- **TASK TO CARRY OUT**:
Sort through the data and copy the lines holding the word "rows".

- **Stored data**:
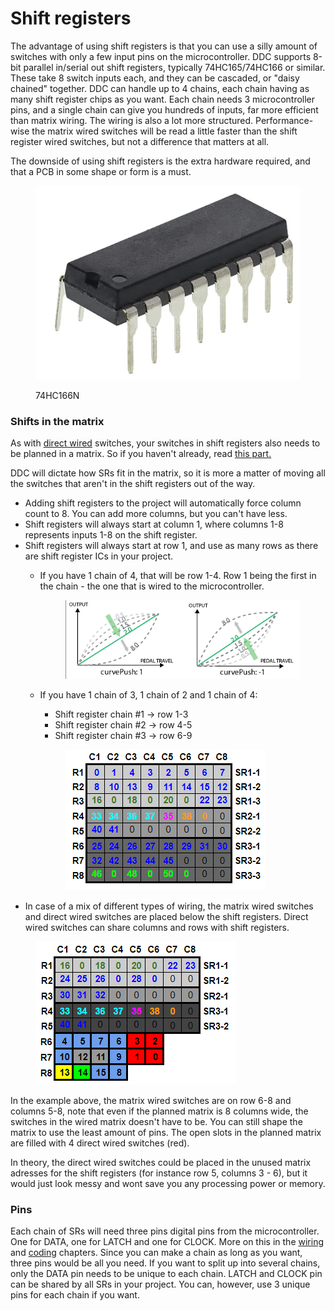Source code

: # Shift registers

The advantage of using shift registers is that you can use a silly amount of switches with only a few input pins on the microcontroller. DDC supports 8-bit parallel in/serial out shift registers, typically 74HC165/74HC166 or similar. These take 8 switch inputs each, and they can be cascaded, or "daisy chained" together. DDC can handle up to 4 chains, each chain having as many shift register chips as you want. Each chain needs 3 microcontroller pins, and a single chain can give you hundreds of inputs, far more efficient than matrix wiring. The wiring is also a lot more structured. Performance-wise the matrix wired switches will be read a little faster than the shift register wired switches, but not a difference that matters at all.&#x20;

The downside of using shift registers is the extra hardware required, and that a PCB in some shape or form is a must.&#x20;

<figure><img src="../.gitbook/assets/image (29).png" alt=""><figcaption><p>74HC166N</p></figcaption></figure>

### Shifts in the matrix

As with [direct wired](non-matrix-switches.md) switches, your switches in shift registers also needs to be planned in a matrix. So if you haven't already, read [this part. ](matrix.md)

DDC will dictate how SRs fit in the matrix, so it is more a matter of moving all the switches that aren't in the shift registers out of the way.&#x20;

* Adding shift registers to the project will automatically force column count to 8. You can add more columns, but you can't have less.&#x20;
* Shift registers will always start at column 1, where columns 1-8 represents inputs 1-8 on the shift register.
* Shift registers will always start at row 1, and use as many rows as there are shift register ICs in your project.&#x20;
  *   If you have 1 chain of 4, that will be row 1-4. Row 1 being the first in the chain - the one that is wired to the microcontroller.&#x20;

      <figure><img src="../.gitbook/assets/image (13).png" alt=""><figcaption></figcaption></figure>
  *   If you have 1 chain of 3, 1 chain of 2 and 1 chain of 4:

      * Shift register chain #1 -> row 1-3
      * Shift register chain #2 -> row 4-5
      * Shift register chain #3 -> row 6-9



      <figure><img src="../.gitbook/assets/image (35).png" alt=""><figcaption></figcaption></figure>
* In case of a mix of different types of wiring, the matrix wired switches and direct wired switches are placed below the shift registers. Direct wired switches can share columns and rows with shift registers.&#x20;

<figure><img src="../.gitbook/assets/image (2) (4).png" alt=""><figcaption></figcaption></figure>

In the example above, the matrix wired switches are on row 6-8 and columns 5-8, note that even if the planned matrix is 8 columns wide, the switches in the wired matrix doesn't have to be. You can still shape the matrix to use the least amount of pins. The open slots in the planned matrix are filled with 4 direct wired switches (red).&#x20;

In theory, the direct wired switches could be placed in the unused matrix adresses for the shift registers (for instance row 5, columns 3 - 6), but it would just look messy and wont save you any processing power or memory.&#x20;

### Pins

Each chain of SRs will need three pins digital pins from the microcontroller. One for DATA, one for LATCH and one for CLOCK. More on this in the [wiring](../2.-wiring/shift-registers.md) and [coding](../3.-coding/shift-registers.md) chapters. Since you can make a chain as long as you want, three pins would be all you need. If you want to split up into several chains, only the DATA pin needs to be unique to each chain. LATCH and CLOCK pin can be shared by all SRs in your project. You can, however, use 3 unique pins for each chain if you want. &#x20;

- **TASK RESULT**:
* Shift registers will always start at row 1, and use as many rows as there are shift register ICs in your project.&#x20;
* In case of a mix of different types of wiring, the matrix wired switches and direct wired switches are placed below the shift registers. Direct wired switches can share columns and rows with shift registers.&#x20;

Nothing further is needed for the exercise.